::: DATA TO PROCESS

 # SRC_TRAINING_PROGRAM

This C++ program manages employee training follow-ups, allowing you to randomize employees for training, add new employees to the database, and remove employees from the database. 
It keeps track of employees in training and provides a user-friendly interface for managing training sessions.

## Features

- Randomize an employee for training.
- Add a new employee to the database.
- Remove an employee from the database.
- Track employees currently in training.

::::::

PROBLEM TO SOLVE:
Quote the listing in full, please, keeping every line exact.

WORKED SOLUTION:
 # SRC_TRAINING_PROGRAM

This C++ program manages employee training follow-ups, allowing you to randomize employees for training, add new employees to the database, and remove employees from the database. 
It keeps track of employees in training and provides a user-friendly interface for managing training sessions.

## Features

- Randomize an employee for training.
- Add a new employee to the database.
- Remove an employee from the database.
- Track employees currently in training.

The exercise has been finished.